I've also implemented a small helper class to calculate fps rate.

So the approach above works rather good on non-retina screens producing nearly 60fps. However fps rate dramatically drops on retina-screens. For example on iPad Retina it is about 15-20 fps which is too slow.

The first obvious reason I thought is that setNeedsDisplay causes to redraw a full screen which is a big wast of resources. So I moved to setNeedsDisplayInRect to update only a dirty region. Surprisingly it didn't change anything regarding to performance (at lest nothing noticeable according to measurements and visually).

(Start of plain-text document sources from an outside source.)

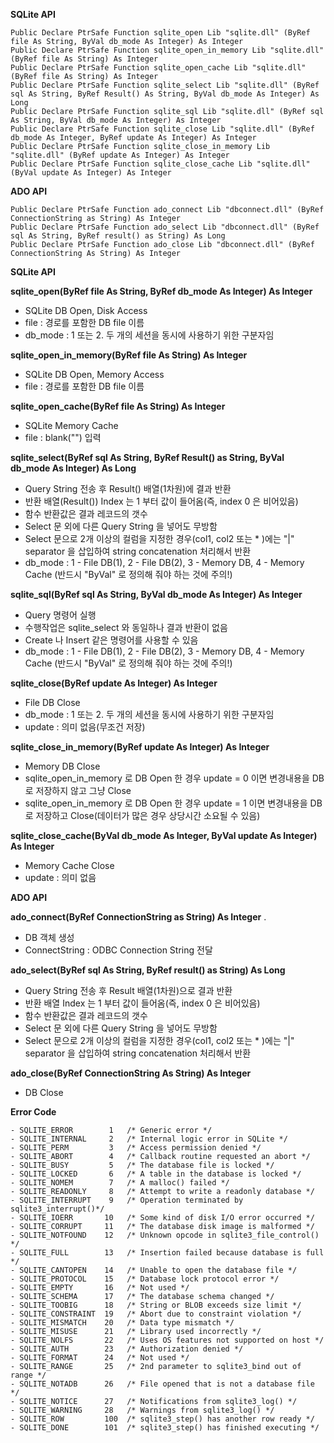 
**SQLite API**

    Public Declare PtrSafe Function sqlite_open Lib "sqlite.dll" (ByRef file As String, ByVal db_mode As Integer) As Integer
    Public Declare PtrSafe Function sqlite_open_in_memory Lib "sqlite.dll" (ByRef file As String) As Integer
    Public Declare PtrSafe Function sqlite_open_cache Lib "sqlite.dll" (ByRef file As String) As Integer
    Public Declare PtrSafe Function sqlite_select Lib "sqlite.dll" (ByRef sql As String, ByRef Result() As String, ByVal db_mode As Integer) As Long
    Public Declare PtrSafe Function sqlite_sql Lib "sqlite.dll" (ByRef sql As String, ByVal db_mode As Integer) As Integer
    Public Declare PtrSafe Function sqlite_close Lib "sqlite.dll" (ByRef db_mode As Integer, ByRef update As Integer) As Integer
    Public Declare PtrSafe Function sqlite_close_in_memory Lib "sqlite.dll" (ByRef update As Integer) As Integer
    Public Declare PtrSafe Function sqlite_close_cache Lib "sqlite.dll" (ByVal update As Integer) As Integer


**ADO API**

    Public Declare PtrSafe Function ado_connect Lib "dbconnect.dll" (ByRef ConnectionString as String) As Integer
    Public Declare PtrSafe Function ado_select Lib "dbconnect.dll" (ByRef sql As String, ByRef result() as String) As Long
    Public Declare PtrSafe Function ado_close Lib "dbconnect.dll" (ByRef ConnectionString As String) As Integer

**SQLite API**

**sqlite_open(ByRef file As String, ByRef db_mode As Integer) As Integer**

- SQLite DB Open, Disk Access
- file : 경로를 포함한 DB file 이름
- db_mode : 1 또는 2. 두 개의 세션을 동시에 사용하기 위한 구분자임

**sqlite_open_in_memory(ByRef file As String) As Integer**

- SQLite DB Open, Memory Access
- file : 경로를 포함한 DB file 이름

**sqlite_open_cache(ByRef file As String) As Integer**

- SQLite Memory Cache
- file : blank("") 입력

**sqlite_select(ByRef sql As String, ByRef Result() as String, ByVal db_mode As Integer) As Long**

- Query String 전송 후 Result() 배열(1차원)에 결과 반환
- 반환 배열(Result()) Index 는 1 부터 값이 들어옴(즉, index 0 은 비어있음)
- 함수 반환값은 결과 레코드의 갯수
- Select 문 외에 다른 Query String 을 넣어도 무방함
- Select 문으로 2개 이상의 컬럼을 지정한 경우(col1, col2 또는 * )에는 "|" separator 을 삽입하여 string concatenation 처리해서 반환
- db_mode : 1 - File DB(1), 2 - File DB(2), 3 - Memory DB, 4 - Memory Cache (반드시 "ByVal" 로 정의해 줘야 하는 것에 주의!)

**sqlite_sql(ByRef sql As String, ByVal db_mode As Integer) As Integer**

- Query 명령어 실행
- 수행작업은 sqlite_select 와 동일하나 결과 반환이 없음
- Create 나 Insert 같은 명령어를 사용할 수 있음
- db_mode : 1 - File DB(1), 2 - File DB(2), 3 - Memory DB, 4 - Memory Cache (반드시 "ByVal" 로 정의해 줘야 하는 것에 주의!)

**sqlite_close(ByRef update As Integer) As Integer**

- File DB Close
- db_mode : 1 또는 2. 두 개의 세션을 동시에 사용하기 위한 구분자임
- update : 의미 없음(무조건 저장)

**sqlite_close_in_memory(ByRef update As Integer) As Integer**

- Memory DB Close
- sqlite_open_in_memory 로 DB Open 한 경우 update = 0 이면 변경내용을 DB 로 저장하지 않고 그냥 Close
- sqlite_open_in_memory 로 DB Open 한 경우 update = 1 이면 변경내용을 DB 로 저장하고 Close(데이터가 많은 경우 상당시간 소요될 수 있음)

**sqlite_close_cache(ByVal db_mode As Integer, ByVal update As Integer) As Integer**

- Memory Cache Close
- update : 의미 없음


**ADO API**

**ado_connect(ByRef ConnectionString as String) As Integer**
.
- DB 객체 생성
- ConnectString : ODBC Connection String 전달

**ado_select(ByRef sql As String, ByRef result() as String) As Long**

- Query String 전송 후 Result 배열(1차원)으로 결과 반환
- 반환 배열 Index 는 1 부터 값이 들어옴(즉, index 0 은 비어있음)
- 함수 반환값은 결과 레코드의 갯수
- Select 문 외에 다른 Query String 을 넣어도 무방함
- Select 문으로 2개 이상의 컬럼을 지정한 경우(col1, col2 또는 * )에는 "|" separator 을 삽입하여 string concatenation 처리해서 반환

**ado_close(ByRef ConnectionString As String) As Integer**

- DB Close

**Error Code**
    
    - SQLITE_ERROR        1   /* Generic error */
    - SQLITE_INTERNAL     2   /* Internal logic error in SQLite */
    - SQLITE_PERM         3   /* Access permission denied */
    - SQLITE_ABORT        4   /* Callback routine requested an abort */
    - SQLITE_BUSY         5   /* The database file is locked */
    - SQLITE_LOCKED       6   /* A table in the database is locked */
    - SQLITE_NOMEM        7   /* A malloc() failed */
    - SQLITE_READONLY     8   /* Attempt to write a readonly database */
    - SQLITE_INTERRUPT    9   /* Operation terminated by sqlite3_interrupt()*/
    - SQLITE_IOERR       10   /* Some kind of disk I/O error occurred */
    - SQLITE_CORRUPT     11   /* The database disk image is malformed */
    - SQLITE_NOTFOUND    12   /* Unknown opcode in sqlite3_file_control() */
    - SQLITE_FULL        13   /* Insertion failed because database is full */
    - SQLITE_CANTOPEN    14   /* Unable to open the database file */
    - SQLITE_PROTOCOL    15   /* Database lock protocol error */
    - SQLITE_EMPTY       16   /* Not used */
    - SQLITE_SCHEMA      17   /* The database schema changed */
    - SQLITE_TOOBIG      18   /* String or BLOB exceeds size limit */
    - SQLITE_CONSTRAINT  19   /* Abort due to constraint violation */
    - SQLITE_MISMATCH    20   /* Data type mismatch */
    - SQLITE_MISUSE      21   /* Library used incorrectly */
    - SQLITE_NOLFS       22   /* Uses OS features not supported on host */
    - SQLITE_AUTH        23   /* Authorization denied */
    - SQLITE_FORMAT      24   /* Not used */
    - SQLITE_RANGE       25   /* 2nd parameter to sqlite3_bind out of range */
    - SQLITE_NOTADB      26   /* File opened that is not a database file */
    - SQLITE_NOTICE      27   /* Notifications from sqlite3_log() */
    - SQLITE_WARNING     28   /* Warnings from sqlite3_log() */
    - SQLITE_ROW         100  /* sqlite3_step() has another row ready */
    - SQLITE_DONE        101  /* sqlite3_step() has finished executing */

So I've started to try different approaches to figure out the bottleneck. When I've commented out all the drawing logic the fps rate still stayed at 15-20 - looks like the problem lies outside of drawing logic. Finally when I've fully commented out the drawRect method the fps rises to 60. Not that I removed only the implementation but even a declaration. Not sure of my terminology so here is the results:

//    -(void)drawRect:(CGRect)rect{
//        // draw bufferImage - merge it with current view's content
//        ...
//    }

What is more interesting when I moved all the drawing code from drawRect method to touchMoved method it doesn't impact the performance, however the same amount of drawing/processing logic still remains comparing to the version with drawRect method - even updating the entire view every time still gives me 60fps. One problem is that without drawRect I'm not able to visualize that changes.

So I've came to what pregenerated drawRect method warns about:

"Only override drawRect: if you perform custom drawing. An empty implementation adversely affects performance during animation."

My guess is that the system creates and destroys graphics context every time custom drawRect is triggered leading to "dversely affects performance"

So the questions are:

  1. Is there any way to speed up drawRect calls, like make the system reuse resources from call to call of drawRect or something?

  2. If this is a dead end, what other approaches available to update view's content? Moving to OpenGL is not an option at the moment as there are a lot of code/logic already implemented and it will take a lot of effort to port it.

I'll be glad to provide any additional information needed. And Thanks in advance for any suggestions!

EDIT:

After some more investigation and experiments I've came to using UIImageView and it's image property to update view's content dynamically. It gave a small performance improvements (the drawing is more stable at 19-22 fps). However it is still far from target 50-60fps. One think I've noticed is that updating only a dirty part of offscreen buffer image really makes sense - without forcing the view's content update, pure logic of redrawing offscreen buffer gives around 60 fps. But once I'm trying to attach the updated image to UIImageView.image property to update it's content the fps drops to mentioned 19-22. This is reasonable as assigning the property forces whole image to be redrawn on view's side.

So the question still remains - is there any way to updated only a specified portion of view's (UIImageView's) displaying content?

Upvotes: 4

Views: 1439

Answers (1)

vir us
vir us

Reputation: 10715

After spending several days I've came to unexpected (at least for myself) results. I was able to achieve 30fps on retina iPad which is acceptable result for now.

The trick that worked for me was:

  1. Subclass UIImageView
  2. Use UIImageView.image property to update content - it gives a better results comparing to ordinary UIView with setNeedsDisplay/setNeedsDisplayInRect methods.
  3. Use [self performSelector:@selector(setImage:) withObject:img afterDelay:0]; instead of just UIImageView.image = img to set the updated image to UIImageView.

The last point is a kind of spell for me now however it gives the minimal necessary frame rate (even if the original image is redrawn fully each frame not only dirty regions).

My guess if why performSelector helped to gain fps for updating view in my case is that scheduling setImage on view's queue optimizes possible internal idles which may occur during touch event processing. This is only my guess and if anyone can provide relevant explanation I'll be glad to post it here or accept that answer.